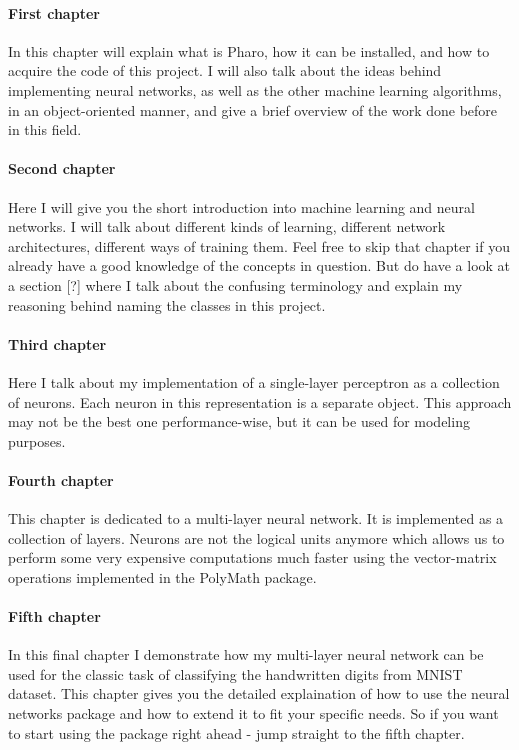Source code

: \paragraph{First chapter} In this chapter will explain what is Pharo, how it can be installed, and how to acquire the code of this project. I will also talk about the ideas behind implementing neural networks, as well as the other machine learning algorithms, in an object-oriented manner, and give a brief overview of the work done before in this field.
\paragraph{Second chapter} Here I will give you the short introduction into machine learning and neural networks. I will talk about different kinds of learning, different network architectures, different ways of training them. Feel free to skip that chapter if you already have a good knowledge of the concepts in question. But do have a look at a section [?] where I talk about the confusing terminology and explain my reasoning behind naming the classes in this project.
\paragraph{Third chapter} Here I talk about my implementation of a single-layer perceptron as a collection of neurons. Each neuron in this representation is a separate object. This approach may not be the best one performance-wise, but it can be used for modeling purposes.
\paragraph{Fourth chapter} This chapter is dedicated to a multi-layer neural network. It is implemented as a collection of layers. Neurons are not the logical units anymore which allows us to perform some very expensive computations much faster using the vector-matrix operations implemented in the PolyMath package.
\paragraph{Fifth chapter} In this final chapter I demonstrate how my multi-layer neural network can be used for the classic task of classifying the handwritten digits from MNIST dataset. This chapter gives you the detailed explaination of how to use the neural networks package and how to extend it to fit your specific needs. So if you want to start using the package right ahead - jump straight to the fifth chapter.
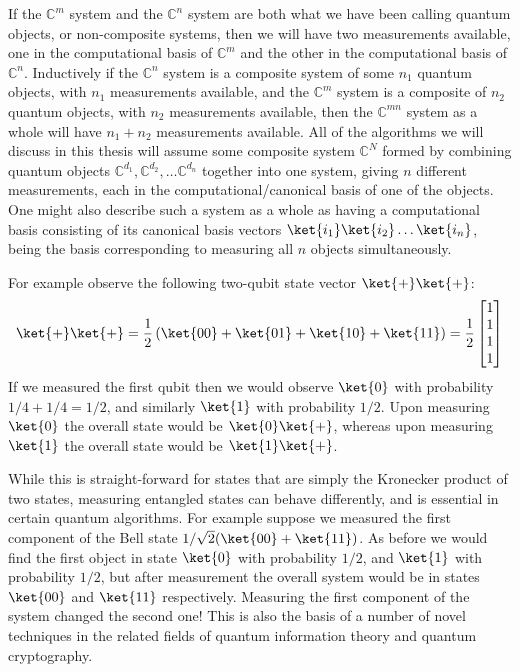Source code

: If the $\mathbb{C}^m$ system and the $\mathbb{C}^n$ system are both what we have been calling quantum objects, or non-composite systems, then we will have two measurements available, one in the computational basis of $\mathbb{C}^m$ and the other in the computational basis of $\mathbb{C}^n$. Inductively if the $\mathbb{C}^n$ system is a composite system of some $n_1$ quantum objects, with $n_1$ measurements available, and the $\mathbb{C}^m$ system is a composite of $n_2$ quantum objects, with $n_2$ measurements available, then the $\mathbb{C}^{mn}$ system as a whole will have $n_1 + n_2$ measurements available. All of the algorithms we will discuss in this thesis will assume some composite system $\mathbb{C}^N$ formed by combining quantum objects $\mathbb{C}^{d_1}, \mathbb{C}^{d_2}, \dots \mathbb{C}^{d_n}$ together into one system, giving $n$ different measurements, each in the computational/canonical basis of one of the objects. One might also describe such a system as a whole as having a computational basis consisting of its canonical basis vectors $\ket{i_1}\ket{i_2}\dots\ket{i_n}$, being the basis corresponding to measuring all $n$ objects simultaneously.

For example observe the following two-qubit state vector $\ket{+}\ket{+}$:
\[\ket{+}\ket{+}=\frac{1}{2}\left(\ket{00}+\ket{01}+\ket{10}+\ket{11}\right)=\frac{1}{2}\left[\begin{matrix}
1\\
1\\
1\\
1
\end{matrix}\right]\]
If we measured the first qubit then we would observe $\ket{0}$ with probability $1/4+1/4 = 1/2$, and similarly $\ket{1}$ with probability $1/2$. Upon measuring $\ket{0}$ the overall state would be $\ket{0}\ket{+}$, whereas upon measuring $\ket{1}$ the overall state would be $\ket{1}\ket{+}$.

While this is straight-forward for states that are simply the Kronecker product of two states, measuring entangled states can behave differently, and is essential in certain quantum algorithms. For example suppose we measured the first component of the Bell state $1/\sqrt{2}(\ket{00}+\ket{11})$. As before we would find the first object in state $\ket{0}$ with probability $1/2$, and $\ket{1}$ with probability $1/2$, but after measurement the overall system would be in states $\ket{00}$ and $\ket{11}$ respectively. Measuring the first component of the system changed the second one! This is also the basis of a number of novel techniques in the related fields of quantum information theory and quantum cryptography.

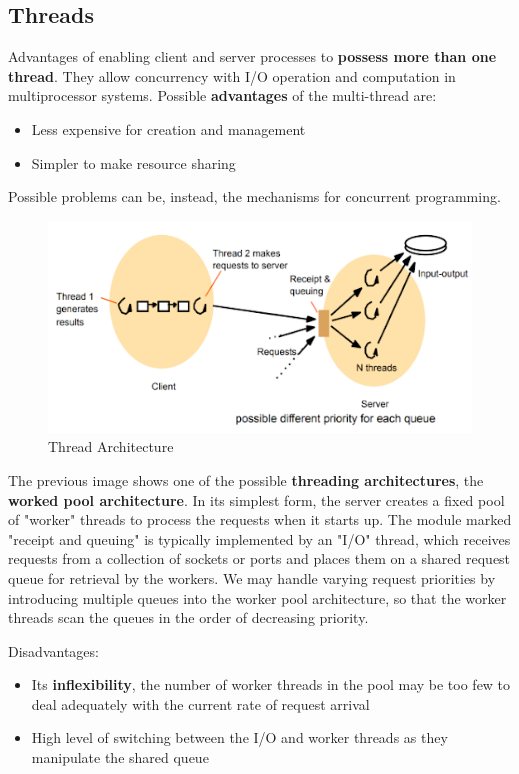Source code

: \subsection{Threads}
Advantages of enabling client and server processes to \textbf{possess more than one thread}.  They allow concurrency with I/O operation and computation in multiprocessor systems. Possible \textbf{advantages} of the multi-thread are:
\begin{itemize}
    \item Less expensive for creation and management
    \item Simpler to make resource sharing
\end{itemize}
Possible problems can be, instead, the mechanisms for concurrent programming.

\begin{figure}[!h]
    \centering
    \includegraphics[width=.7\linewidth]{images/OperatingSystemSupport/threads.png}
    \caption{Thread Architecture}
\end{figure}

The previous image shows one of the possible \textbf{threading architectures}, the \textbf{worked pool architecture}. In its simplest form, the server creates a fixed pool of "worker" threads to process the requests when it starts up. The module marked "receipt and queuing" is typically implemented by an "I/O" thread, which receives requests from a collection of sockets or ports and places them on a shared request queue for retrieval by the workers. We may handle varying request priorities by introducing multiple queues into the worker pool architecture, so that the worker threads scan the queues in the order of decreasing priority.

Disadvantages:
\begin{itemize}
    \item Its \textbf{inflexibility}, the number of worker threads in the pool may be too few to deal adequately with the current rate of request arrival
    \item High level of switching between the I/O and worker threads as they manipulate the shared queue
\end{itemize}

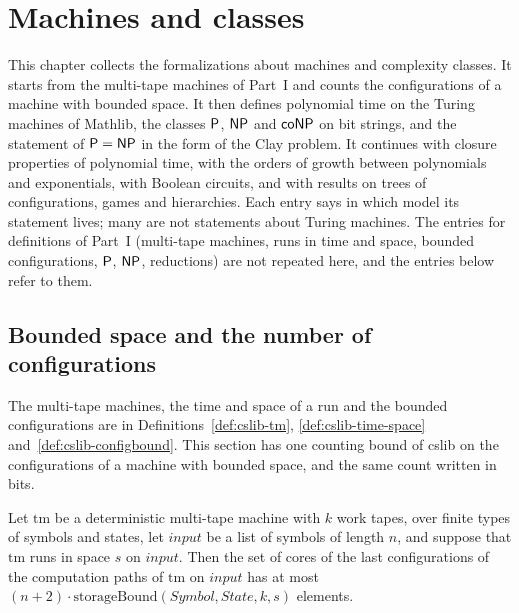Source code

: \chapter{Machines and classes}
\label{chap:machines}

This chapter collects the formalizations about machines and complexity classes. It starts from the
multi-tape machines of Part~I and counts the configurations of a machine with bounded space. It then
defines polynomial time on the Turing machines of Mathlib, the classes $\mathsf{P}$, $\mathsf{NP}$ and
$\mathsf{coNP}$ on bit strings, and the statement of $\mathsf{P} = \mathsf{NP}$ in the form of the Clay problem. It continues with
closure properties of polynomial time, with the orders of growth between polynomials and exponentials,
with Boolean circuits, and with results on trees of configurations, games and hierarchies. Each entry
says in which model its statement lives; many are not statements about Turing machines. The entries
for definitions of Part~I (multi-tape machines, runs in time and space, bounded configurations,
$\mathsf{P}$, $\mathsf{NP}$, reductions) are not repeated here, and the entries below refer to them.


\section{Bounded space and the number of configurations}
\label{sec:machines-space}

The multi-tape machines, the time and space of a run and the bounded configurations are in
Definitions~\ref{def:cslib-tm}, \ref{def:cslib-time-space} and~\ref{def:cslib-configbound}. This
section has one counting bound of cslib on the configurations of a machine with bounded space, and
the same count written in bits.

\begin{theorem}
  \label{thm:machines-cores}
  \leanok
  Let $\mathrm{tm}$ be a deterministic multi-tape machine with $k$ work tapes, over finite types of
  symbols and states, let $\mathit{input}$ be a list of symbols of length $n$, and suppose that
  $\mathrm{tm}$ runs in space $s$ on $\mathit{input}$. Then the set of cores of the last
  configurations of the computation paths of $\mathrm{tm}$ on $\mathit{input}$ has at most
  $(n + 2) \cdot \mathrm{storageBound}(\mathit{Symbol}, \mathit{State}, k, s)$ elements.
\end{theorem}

WHAT THE TASK ASKS: Only the lines from the one containing "finite types of" through the end of the entries above belong in the answer; repeat them exactly.

RESPONSE BOX:
  Let $\mathrm{tm}$ be a deterministic multi-tape machine with $k$ work tapes, over finite types of
  symbols and states, let $\mathit{input}$ be a list of symbols of length $n$, and suppose that
  $\mathrm{tm}$ runs in space $s$ on $\mathit{input}$. Then the set of cores of the last
  configurations of the computation paths of $\mathrm{tm}$ on $\mathit{input}$ has at most
  $(n + 2) \cdot \mathrm{storageBound}(\mathit{Symbol}, \mathit{State}, k, s)$ elements.
\end{theorem}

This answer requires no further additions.